> **What to produce**:
Give back an exact copy of the lines in the records below, from the line that has "- 3.2.8. Sorting slices" through the line that has "than the default.", and nothing besides.

(Material provided)

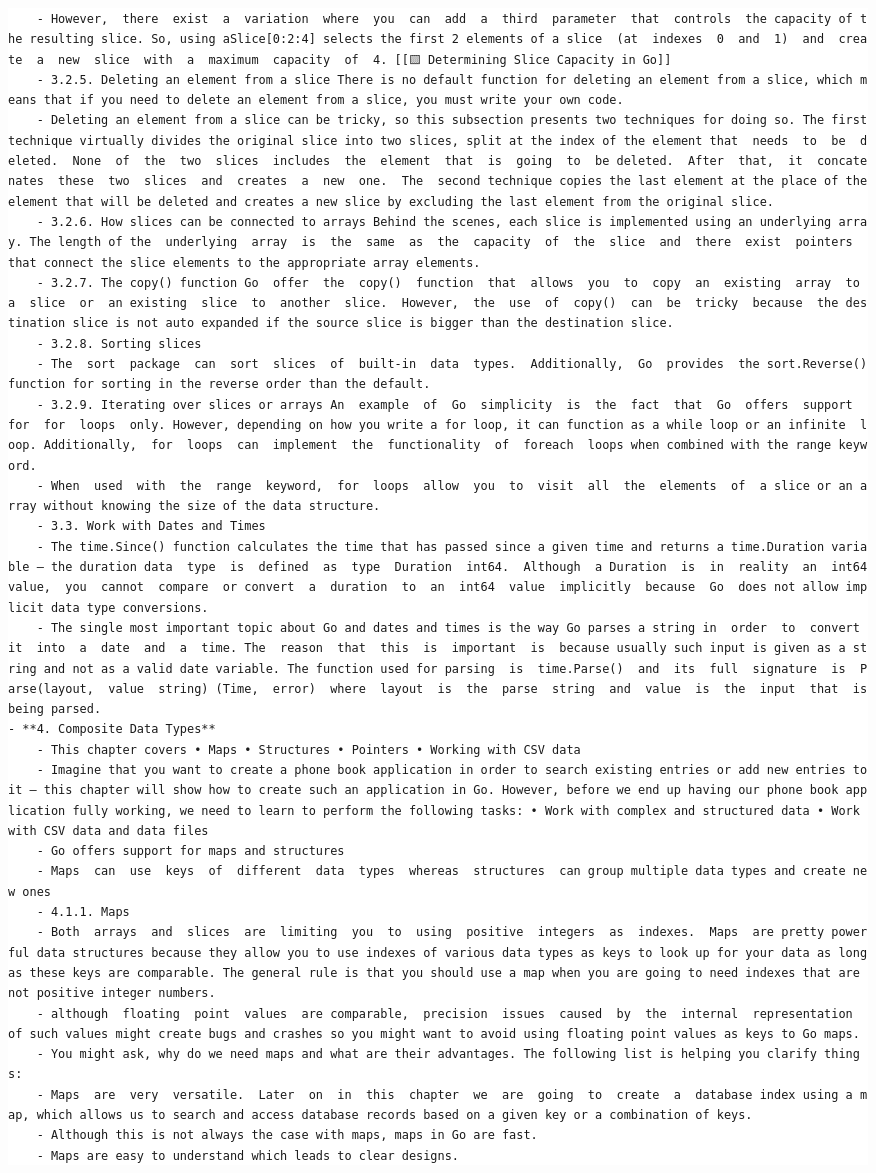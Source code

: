         - However,  there  exist  a  variation  where  you  can  add  a  third  parameter  that  controls  the capacity of the resulting slice. So, using aSlice[0:2:4] selects the first 2 elements of a slice  (at  indexes  0  and  1)  and  create  a  new  slice  with  a  maximum  capacity  of  4. [[🟨 Determining Slice Capacity in Go]]
        - 3.2.5. Deleting an element from a slice There is no default function for deleting an element from a slice, which means that if you need to delete an element from a slice, you must write your own code. 
        - Deleting an element from a slice can be tricky, so this subsection presents two techniques for doing so. The first technique virtually divides the original slice into two slices, split at the index of the element that  needs  to  be  deleted.  None  of  the  two  slices  includes  the  element  that  is  going  to  be deleted.  After  that,  it  concatenates  these  two  slices  and  creates  a  new  one.  The  second technique copies the last element at the place of the element that will be deleted and creates a new slice by excluding the last element from the original slice. 
        - 3.2.6. How slices can be connected to arrays Behind the scenes, each slice is implemented using an underlying array. The length of the  underlying  array  is  the  same  as  the  capacity  of  the  slice  and  there  exist  pointers  that connect the slice elements to the appropriate array elements. 
        - 3.2.7. The copy() function Go  offer  the  copy()  function  that  allows  you  to  copy  an  existing  array  to  a  slice  or  an existing  slice  to  another  slice.  However,  the  use  of  copy()  can  be  tricky  because  the destination slice is not auto expanded if the source slice is bigger than the destination slice. 
        - 3.2.8. Sorting slices 
        - The  sort  package  can  sort  slices  of  built-in  data  types.  Additionally,  Go  provides  the sort.Reverse() function for sorting in the reverse order than the default. 
        - 3.2.9. Iterating over slices or arrays An  example  of  Go  simplicity  is  the  fact  that  Go  offers  support  for  for  loops  only. However, depending on how you write a for loop, it can function as a while loop or an infinite  loop. Additionally,  for  loops  can  implement  the  functionality  of  foreach  loops when combined with the range keyword. 
        - When  used  with  the  range  keyword,  for  loops  allow  you  to  visit  all  the  elements  of  a slice or an array without knowing the size of the data structure. 
        - 3.3. Work with Dates and Times 
        - The time.Since() function calculates the time that has passed since a given time and returns a time.Duration variable – the duration data  type  is  defined  as  type  Duration  int64.  Although  a Duration  is  in  reality  an  int64  value,  you  cannot  compare  or convert  a  duration  to  an  int64  value  implicitly  because  Go  does not allow implicit data type conversions. 
        - The single most important topic about Go and dates and times is the way Go parses a string in  order  to  convert  it  into  a  date  and  a  time. The  reason  that  this  is  important  is  because usually such input is given as a string and not as a valid date variable. The function used for parsing  is  time.Parse()  and  its  full  signature  is  Parse(layout,  value  string) (Time,  error)  where  layout  is  the  parse  string  and  value  is  the  input  that  is  being parsed. 
    - **4. Composite Data Types**
        - This chapter covers • Maps • Structures • Pointers • Working with CSV data 
        - Imagine that you want to create a phone book application in order to search existing entries or add new entries to it – this chapter will show how to create such an application in Go. However, before we end up having our phone book application fully working, we need to learn to perform the following tasks: • Work with complex and structured data • Work with CSV data and data files 
        - Go offers support for maps and structures 
        - Maps  can  use  keys  of  different  data  types  whereas  structures  can group multiple data types and create new ones 
        - 4.1.1. Maps 
        - Both  arrays  and  slices  are  limiting  you  to  using  positive  integers  as  indexes.  Maps  are pretty powerful data structures because they allow you to use indexes of various data types as keys to look up for your data as long as these keys are comparable. The general rule is that you should use a map when you are going to need indexes that are not positive integer numbers. 
        - although  floating  point  values  are comparable,  precision  issues  caused  by  the  internal  representation  of such values might create bugs and crashes so you might want to avoid using floating point values as keys to Go maps. 
        - You might ask, why do we need maps and what are their advantages. The following list is helping you clarify things: 
        - Maps  are  very  versatile.  Later  on  in  this  chapter  we  are  going  to  create  a  database index using a map, which allows us to search and access database records based on a given key or a combination of keys. 
        - Although this is not always the case with maps, maps in Go are fast. 
        - Maps are easy to understand which leads to clear designs. 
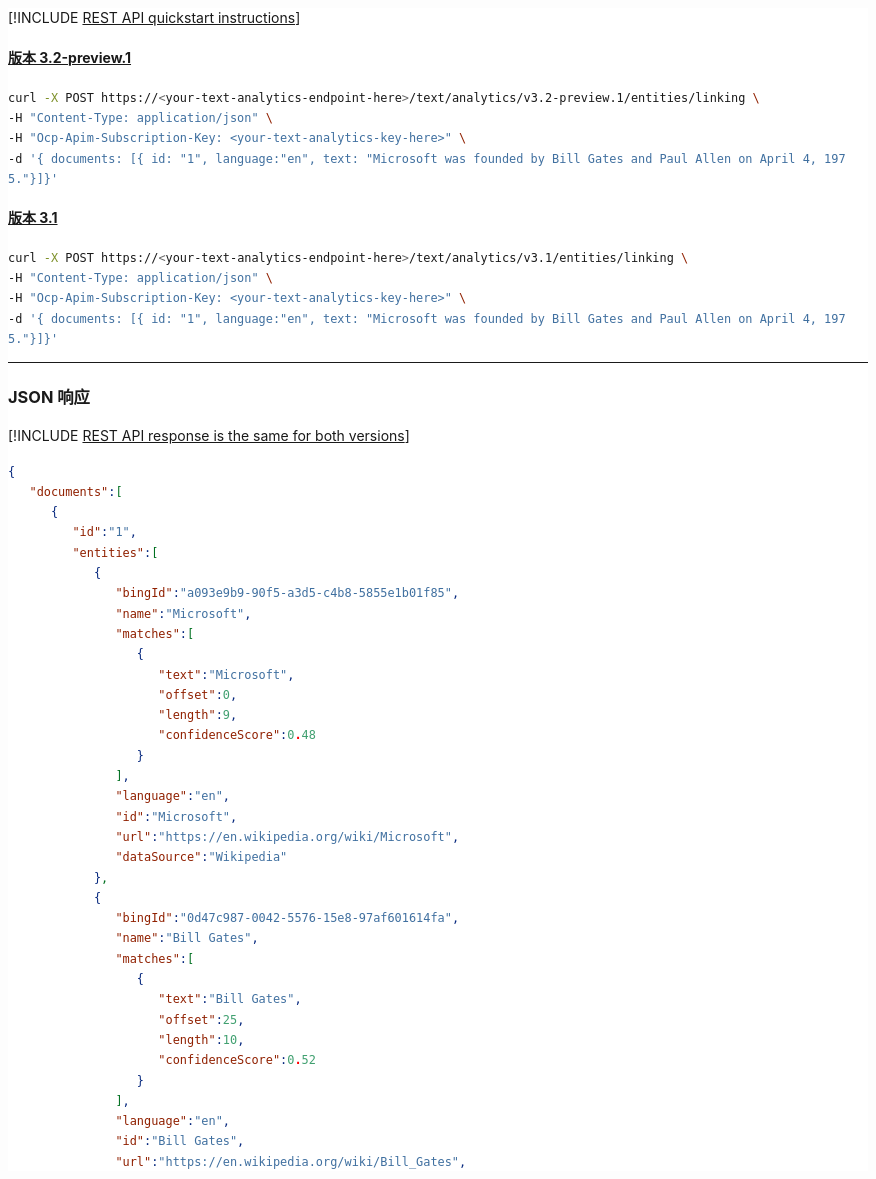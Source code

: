 [!INCLUDE [REST API quickstart instructions](rest-api-instructions.md)]

#### <a name="version-32-preview1"></a>[版本 3.2-preview.1](#tab/version-3-2)

```bash
curl -X POST https://<your-text-analytics-endpoint-here>/text/analytics/v3.2-preview.1/entities/linking \
-H "Content-Type: application/json" \
-H "Ocp-Apim-Subscription-Key: <your-text-analytics-key-here>" \
-d '{ documents: [{ id: "1", language:"en", text: "Microsoft was founded by Bill Gates and Paul Allen on April 4, 1975."}]}'
```

#### <a name="version-31"></a>[版本 3.1](#tab/version-3-1)

```bash
curl -X POST https://<your-text-analytics-endpoint-here>/text/analytics/v3.1/entities/linking \
-H "Content-Type: application/json" \
-H "Ocp-Apim-Subscription-Key: <your-text-analytics-key-here>" \
-d '{ documents: [{ id: "1", language:"en", text: "Microsoft was founded by Bill Gates and Paul Allen on April 4, 1975."}]}'
```

---

### <a name="json-response"></a>JSON 响应

[!INCLUDE [REST API response is the same for both versions](../rest-api-response-same.md)]

```json
{
   "documents":[
      {
         "id":"1",
         "entities":[
            {
               "bingId":"a093e9b9-90f5-a3d5-c4b8-5855e1b01f85",
               "name":"Microsoft",
               "matches":[
                  {
                     "text":"Microsoft",
                     "offset":0,
                     "length":9,
                     "confidenceScore":0.48
                  }
               ],
               "language":"en",
               "id":"Microsoft",
               "url":"https://en.wikipedia.org/wiki/Microsoft",
               "dataSource":"Wikipedia"
            },
            {
               "bingId":"0d47c987-0042-5576-15e8-97af601614fa",
               "name":"Bill Gates",
               "matches":[
                  {
                     "text":"Bill Gates",
                     "offset":25,
                     "length":10,
                     "confidenceScore":0.52
                  }
               ],
               "language":"en",
               "id":"Bill Gates",
               "url":"https://en.wikipedia.org/wiki/Bill_Gates",
```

(End Material provided)

> **Result for this task**:
        - 3.2.8. Sorting slices 
        - The  sort  package  can  sort  slices  of  built-in  data  types.  Additionally,  Go  provides  the sort.Reverse() function for sorting in the reverse order than the default. 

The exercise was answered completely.